Daniel Cornish as Will Parrish, Charlie Mackay as Jacob Collier, Clemente Lohr as Gerhard Kleeman and Simon Stache as Friedrich Dorf Credit: PBG Studios
Amanda Bailey as Rose Parrish, Simon Stache as Friedrich Dorf and Clemente Lohr as Gerhard Kleeman Credit: PGB Studios
Charlie Mackay as Jacob Collier and Clemente Lohr as Gerhard Kleeman Credit: PGB Studios
Charlie Mackay as Jacob Collier and Daniel Cornish as Will Parrish Credit: PGB Studios

In 1936, Joachim von Ribbentrop became Germany’s ambassador to the United Kingdom with instructions to negotiate an Anglo-German alliance. He didn’t succeed but there were some in high places who seemed to think highly of Hitler. Lord Baden-Powell, founder of the Boy Scout movement, was an admirer of Mussolini and had described Mein Kampf as “A wonderful book with good ideas… and ideals” though adding, “that Hitler does not practice himself.”

When they met, and despite the fact that Hitler had banned the Boy Scouts in Germany and integrated all such movements into his own Hitlerjugend, they agreed on the idea of Scout visits to Germany and of Hitler Youth groups to Britain. Glen Chandler’s new play (making its London debut after an Edinburgh première) presents us with a pair of Rover Scouts, Will Parrish and his friend Jacob Collier are playing host to Hitler Youth members Gerhard Klee man and Friedrich Doff who are staying at Will’s house on one of these exchanges which, ironically it may seem now, were described as "peace and friendship tours".

With their black uniforms and swastika armbands now so loaded with significance, Gerhard is indeed a staunch Nazi, even springing up with a smart “Heil Hitler!” in response to the Führer’s appearance in a newsreel they all see in a cinema.
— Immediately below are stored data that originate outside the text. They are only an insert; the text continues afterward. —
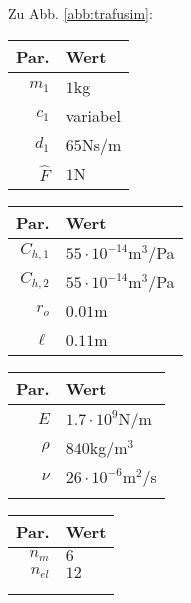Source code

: Zu Abb. \ref{abb:trafusim}:
\begin{center}
\begin{tabular}{r|l}
Par. &Wert\\\hline
$m_1$&$1$kg\\
$c_{1}$& variabel\\
$d_{1}$&$65$Ns/m \\
$\hat{F}$&$1$N\\
\end{tabular}\hfill
\begin{tabular}{r|l}
Par. &Wert\\\hline
$C_{h,1}$&$55\cdot10^{-14}$m$^3$/Pa\\
$C_{h,2}$&$55\cdot10^{-14}$m$^3$/Pa\\
$r_o$&$0.01$m\\
$\ell$&$0.11$m\\
\end{tabular}\hfill
\begin{tabular}{r|l}
Par. &Wert\\\hline
$E$&$1.7\cdot10^{9}$N/m\\
$\rho$&$840$kg/m$^3$\\
$\nu$&$26\cdot10^{-6}$m$^2$/s\\
&
\end{tabular}\hfill
\begin{tabular}{r|l}
Par. &Wert\\\hline
$n_m$& $6$ \\
$n_{el}$& $12$ \\
&\\
&
\end{tabular} 
\end{center}


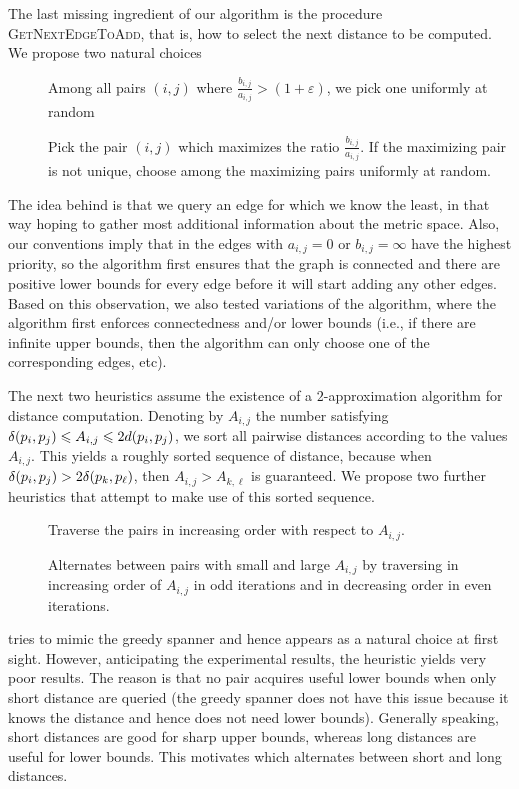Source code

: \documentclass{ws-ijcga}
\renewcommand{\leq}{\leqslant}
\newcommand{\eps}{\varepsilon}
\begin{document}
%
The last missing ingredient of our algorithm is the procedure \textsc{GetNextEdgeToAdd},
that is, how to select the next distance to be computed. We propose two natural choices
%
\begin{description}
\item[\brndm] Among all pairs $(i,j)$ where $\frac{b_{i,j}}{a_{i,j}}>(1+\eps)$,
we pick one uniformly at random
\item[\bgrdy] Pick the pair $(i,j)$ which maximizes the ratio $\frac{b_{i,j}}{a_{i,j}}$.
If the maximizing pair is not unique, choose among the maximizing pairs uniformly at random.
\end{description}
%
The idea behind \bgrdy is that we query an edge for which we know the least,
in that way hoping to gather most additional information about the metric space.
Also, our conventions imply that in \bgrdy the edges with $a_{i,j} = 0$ or $b_{i,j} = \infty$
have the highest priority, so the algorithm first ensures that the graph is connected and there are positive
lower bounds for every edge before it will start adding any other edges. Based on this observation,
we also tested variations of the \brndm algorithm, where the algorithm
first enforces connectedness and/or lower bounds (i.e., if there are infinite upper bounds,
then the algorithm can only choose one of the corresponding edges, etc).


The next two heuristics assume the existence of a $2$-approximation algorithm for distance
computation. Denoting by $A_{i,j}$ the number satisfying $\dist(p_i,p_j)\leq A_{i,j}\leq 2 d(p_i,p_j)$,
we sort all pairwise distances according to the values $A_{i,j}$.
This yields a roughly sorted sequence of distance, because when $\delta(p_i,p_j)>2\delta(p_k,p_\ell)$,
then $A_{i,j}>A_{k,\ell}$ is guaranteed.
We propose two further heuristics that attempt to make use of this sorted sequence.
\begin{description}
\item [\bqsgrdy] Traverse the pairs in increasing order with respect to $A_{i,j}$.
\item [\bqsshaker] Alternates between pairs with small and large $A_{i,j}$
by traversing in increasing order of $A_{i,j}$ in odd iterations and in decreasing order
in even iterations.
\end{description}

\bqsgrdy tries to mimic the greedy spanner and hence appears as a natural
choice at first sight. However, anticipating the experimental results, the heuristic yields very poor
results. The reason is that no pair acquires useful lower bounds when only short distance are queried
(the greedy spanner does not have this issue because it knows the distance and hence does not need
lower bounds).
Generally speaking, short distances are good for sharp upper bounds, whereas long distances are
useful for lower bounds. This motivates \bqsshaker
which alternates between short and long distances.
\end{document}
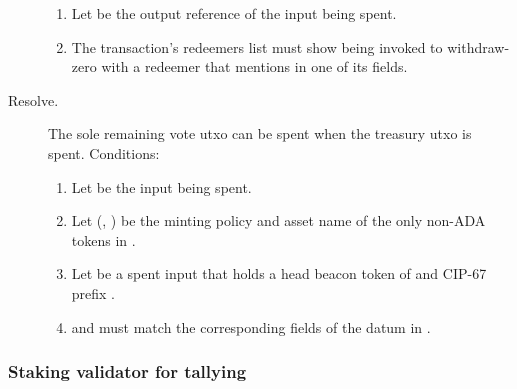 \documentclass[../hydrozoa.tex]{subfiles}
\begin{document}
\begin{description}
\begin{enumerate}
      \item Let  be the output reference of the input being spent.
      \item The transaction's redeemers list must show  being invoked to withdraw-zero with a redeemer that mentions  in one of its fields.
    \end{enumerate}
  \item[Resolve.] The sole remaining vote utxo can be spent when the treasury utxo is spent.
    Conditions:
    \begin{enumerate}
      \item Let  be the input being spent.
      \item Let (, ) be the minting policy and asset name of the only non-ADA tokens in .
      \item Let  be a spent input that holds a head beacon token of  and CIP-67 prefix .
      \item {} and  must match the corresponding fields of the  datum in .
\end{enumerate}
\end{description}

\subsubsection{Staking validator for tallying}
\end{document}
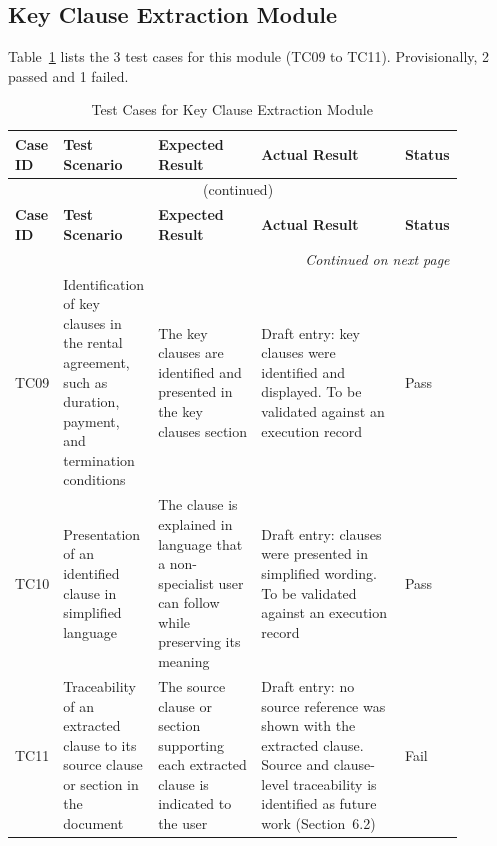 \documentclass[12pt,a4paper,oneside]{report}
\begin{document}
\subsection{Key Clause Extraction Module}
Table~\ref{tab:clause} lists the 3 test cases for this module (TC09 to TC11). Provisionally, 2 passed and 1 failed.
{\footnotesize
\setlength{\tabcolsep}{3pt}
\renewcommand{\arraystretch}{1.15}
\begin{longtable}{|p{0.075\linewidth}|p{0.19\linewidth}|p{0.23\linewidth}|p{0.32\linewidth}|p{0.08\linewidth}|}
\caption{Test Cases for Key Clause Extraction Module}\label{tab:clause}\\
\hline
\textbf{Case ID} & \textbf{Test Scenario} & \textbf{Expected Result} & \textbf{Actual Result} & \textbf{Status}\\
\hline
\endfirsthead
\multicolumn{5}{c}{\tablename~\thetable{} (continued)}\\
\hline
\textbf{Case ID} & \textbf{Test Scenario} & \textbf{Expected Result} & \textbf{Actual Result} & \textbf{Status}\\
\hline
\endhead
\hline
\multicolumn{5}{r}{\emph{Continued on next page}}\\
\endfoot
\hline
\endlastfoot
TC09 & Identification of key clauses in the rental agreement, such as duration, payment, and termination conditions & The key clauses are identified and presented in the key clauses section & Draft entry: key clauses were identified and displayed. To be validated against an execution record & Pass\\
\hline
TC10 & Presentation of an identified clause in simplified language & The clause is explained in language that a non-specialist user can follow while preserving its meaning & Draft entry: clauses were presented in simplified wording. To be validated against an execution record & Pass\\
\hline
TC11 & Traceability of an extracted clause to its source clause or section in the document & The source clause or section supporting each extracted clause is indicated to the user & Draft entry: no source reference was shown with the extracted clause. Source and clause-level traceability is identified as future work (Section~6.2) & Fail\\
\end{longtable}
}
\end{document}
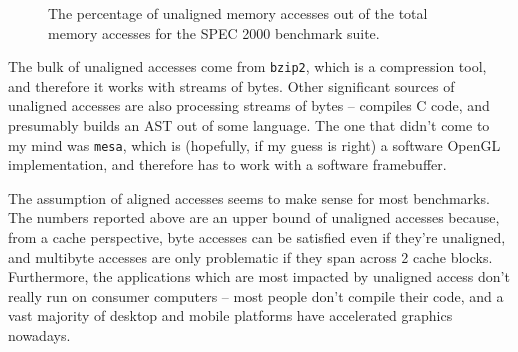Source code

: \begin{figure}[htb]
\center

\caption{The percentage of unaligned memory accesses out of the total memory
accesses for the SPEC 2000 benchmark suite. }
\label{q5:unaligned_accesses}
\end{figure}

The bulk of unaligned accesses come from \texttt{bzip2}, which is a compression
tool, and therefore it works with streams of bytes. Other significant sources
of unaligned accesses are also processing streams of bytes -- 
compiles C code, and  presumably builds an AST out of some
language. The one that didn't come to my mind was \texttt{mesa}, which is
(hopefully, if my guess is right) a software OpenGL implementation, and
therefore has to work with a software framebuffer.

The assumption of aligned accesses seems to make sense for most benchmarks. The
numbers reported above are an upper bound of unaligned accesses because, from a
cache perspective, byte accesses can be satisfied even if they're unaligned, and
multibyte accesses are only problematic if they span across 2 cache blocks.
Furthermore, the applications which are most impacted by unaligned access don't
really run on consumer computers -- most people don't compile their code, and a
vast majority of desktop and mobile platforms have accelerated graphics
nowadays.
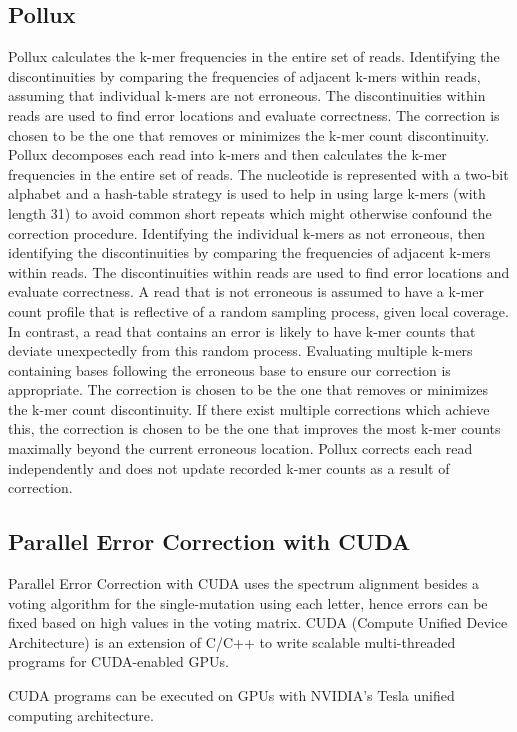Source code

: \documentclass{llncs}
\begin{document}
\subsection{Pollux}
Pollux \cite{Pollux} calculates the k-mer frequencies in the entire set of reads. Identifying the discontinuities by comparing the frequencies of adjacent k-mers within reads, assuming that individual k-mers are not erroneous. The discontinuities within reads are used to find error locations and evaluate correctness. The correction is chosen to be the one that removes or minimizes the k-mer count discontinuity.
Pollux decomposes each read into k-mers and then calculates the k-mer frequencies in the entire set of reads. The nucleotide is represented with a two-bit alphabet and a hash-table strategy is used to help in using large k-mers (with length 31) to avoid common short repeats which might otherwise confound the correction procedure.
Identifying the individual k-mers as not erroneous, then identifying the discontinuities by comparing the frequencies of adjacent k-mers within reads. The discontinuities within reads are used to find error locations and evaluate correctness. A read that is not erroneous is assumed to have a k-mer count profile that is reflective of a random sampling process, given local coverage. In contrast, a read that contains an error is likely to have k-mer counts that deviate unexpectedly from this random process. Evaluating multiple k-mers containing bases following the erroneous base to ensure our correction is appropriate. The correction is chosen to be the one that removes or minimizes the k-mer count discontinuity. If there exist multiple corrections which achieve this, the correction is chosen to be the one that improves the most k-mer counts maximally beyond the current erroneous location. Pollux corrects each read independently and does not update recorded k-mer counts as a result of correction.


\subsection{Parallel Error Correction with CUDA}
Parallel Error Correction with CUDA \cite{Cuda} uses the spectrum alignment besides a voting algorithm for the single-mutation using each letter, hence errors can be fixed based on high values in the voting matrix.
CUDA (Compute Unified Device Architecture) is an extension of C/C++ to write scalable multi-threaded programs for CUDA-enabled GPUs.

CUDA programs can be executed on GPUs with NVIDIA’s Tesla unified computing architecture.
\end{document}
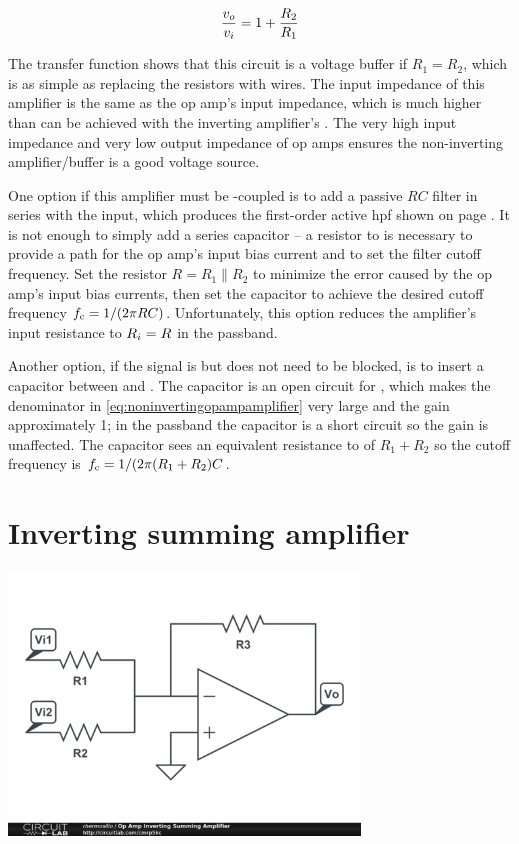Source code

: \textcolor{red}{
\begin{equation}
	\frac{\vout}{\vin} = 1+\frac{R_2}{R_1}
	\label{eq:noninvertingopampamplifier}
\end{equation}
}

The transfer function shows that this circuit is a voltage buffer if \(R_1 = R_2\), which is as simple as replacing the resistors with wires.
The input impedance of this amplifier is the same as the op amp's input impedance, which is much higher than can be achieved with the inverting amplifier's \rin.
The very high input impedance and very low output impedance of op amps ensures the non-inverting amplifier/buffer is a good voltage source.

One option if this amplifier must be \AC-coupled is to add a passive \(RC\) filter in series with the input, which produces the first-order active \ac{hpf} shown on page \pageref{sec:active1storderHPF}.
It is not enough to simply add a series capacitor -- a resistor to \gnd is necessary to provide a \DC path for the op amp's input bias current and to set the filter cutoff frequency.
Set the resistor \(R = R_1 \parallel R_2\) to minimize the error caused by the op amp's input bias currents, then set the capacitor \C to achieve the desired cutoff frequency \(f_\mathrm{c} = 1/(2\pi R C)\).
Unfortunately, this option reduces the amplifier's input resistance to \(R_i = R\) in the passband.

Another option, if the signal is \AC but \DC does not need to be blocked, is to insert a capacitor \C between \R[1] and \gnd.
The capacitor is an open circuit for \DC, which makes the denominator in \eqref{eq:noninvertingopampamplifier} very large and the \DC gain approximately 1;
in the passband the capacitor is a short circuit so the gain is unaffected.
The capacitor sees an equivalent resistance to \gnd of \(R_1 + R_2\) so the cutoff frequency is \(f_\mathrm{c} = 1/(2\pi(R_1 + R_2)C\).

\section{Inverting summing amplifier}
\begin{center}
	\includegraphics[width=0.70\textwidth]{schematics/invsummingamp.PNG}
\end{center}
Friedrich is a more reluctant adherent of whom his companion is protective, though he’d put obeying the Fatherland above friendship.

Rover Scouts were usually at least 17 and, since Will’s father was killed in the First World War, he must be at least that old and he is already working for a local newspaper but he and his friend seem very un-grown-up, still going off to a den they have built on an old airfield. Though they put on a skit about Hitler in a school show and one of them talks of going off to fight for the republicans in Spain, Jacob seems to finds the Germans’ uniforms and swastika armbands glamorous and perhaps Gerhard too.

When a man calling himself John Dory (Lewis Allcock) turns up claiming to be a friend of Will’s uncle and telling him that Germany is using their visitors as spies and producing as evidence a German magazine which asks those cycling overseas to make careful notes of landmarks and roads which “night one day be of use to the Fatherland,” things take on a new perspective. What had Gerhard been photographing? Who could be trusted?

This is a story with several twists and a homosexual undercurrent of which Mrs Parrish, played with great warmth by Amanda Bailey, shows a sensitive understanding gained from knowing the closeness her husband had with a fellow soldier. Her son Will seems both blind and bigoted; it turns out he reported a teacher’s apparent misconduct. But his attitudes were accepted ones: homosexuality was then illegal in Britain and in Germany being gay was doubly dangerous (even though it seems to have been rife in some sections of the Nazi movement). This side of the story is sensitively handled and the four young men are well played. The apparent immaturity of Daniel Cornish and Charlie Mackay’s Will and Jacob contrasts well with the experience of Clement Lohr’s arrogant Gerhard and Simon Stache’s more fearful Friedrich.

The Good Scout may be fiction but it is based on fact and Chandler places it in history with a series of satirical sketches in which all the cast double. As well as an opening meeting between Baden-Powell and Ribbentrop, they include key events featuring Lord Halifax, Neville Chamberlain, Daladier, Mussolini, a dove-bearing Hitler and the Munich Conference presented as a bier fest. Their campness slightly dulls their political edge but their machinations are matched in microcosm in the scouts’ story.

This is interesting sidelight on the lead up to war that is subtly mixed with a picture of young men at a time when sexuality wasn’t a subject to be talked about. It is well worth seeing.